── DATA EXTRACTS

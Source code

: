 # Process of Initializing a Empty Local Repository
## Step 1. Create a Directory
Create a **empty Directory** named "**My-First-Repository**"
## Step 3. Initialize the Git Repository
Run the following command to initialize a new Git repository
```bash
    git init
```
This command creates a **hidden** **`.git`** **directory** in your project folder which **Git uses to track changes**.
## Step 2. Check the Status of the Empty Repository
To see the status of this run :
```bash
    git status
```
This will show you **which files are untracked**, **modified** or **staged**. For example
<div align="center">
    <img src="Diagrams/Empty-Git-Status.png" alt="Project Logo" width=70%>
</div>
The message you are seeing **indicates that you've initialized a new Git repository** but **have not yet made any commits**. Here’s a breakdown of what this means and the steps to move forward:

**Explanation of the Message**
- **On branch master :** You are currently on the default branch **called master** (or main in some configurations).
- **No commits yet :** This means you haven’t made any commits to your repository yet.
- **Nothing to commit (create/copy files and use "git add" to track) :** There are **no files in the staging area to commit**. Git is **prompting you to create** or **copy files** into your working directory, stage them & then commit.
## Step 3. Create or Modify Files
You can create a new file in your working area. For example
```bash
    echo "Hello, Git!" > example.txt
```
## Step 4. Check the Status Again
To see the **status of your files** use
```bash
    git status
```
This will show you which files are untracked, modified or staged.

────

WORK REQUIRED: Return each line of the entries that holds the string "working".

TASK ANSWER:
- **Nothing to commit (create/copy files and use "git add" to track) :** There are **no files in the staging area to commit**. Git is **prompting you to create** or **copy files** into your working directory, stage them & then commit.
You can create a new file in your working area. For example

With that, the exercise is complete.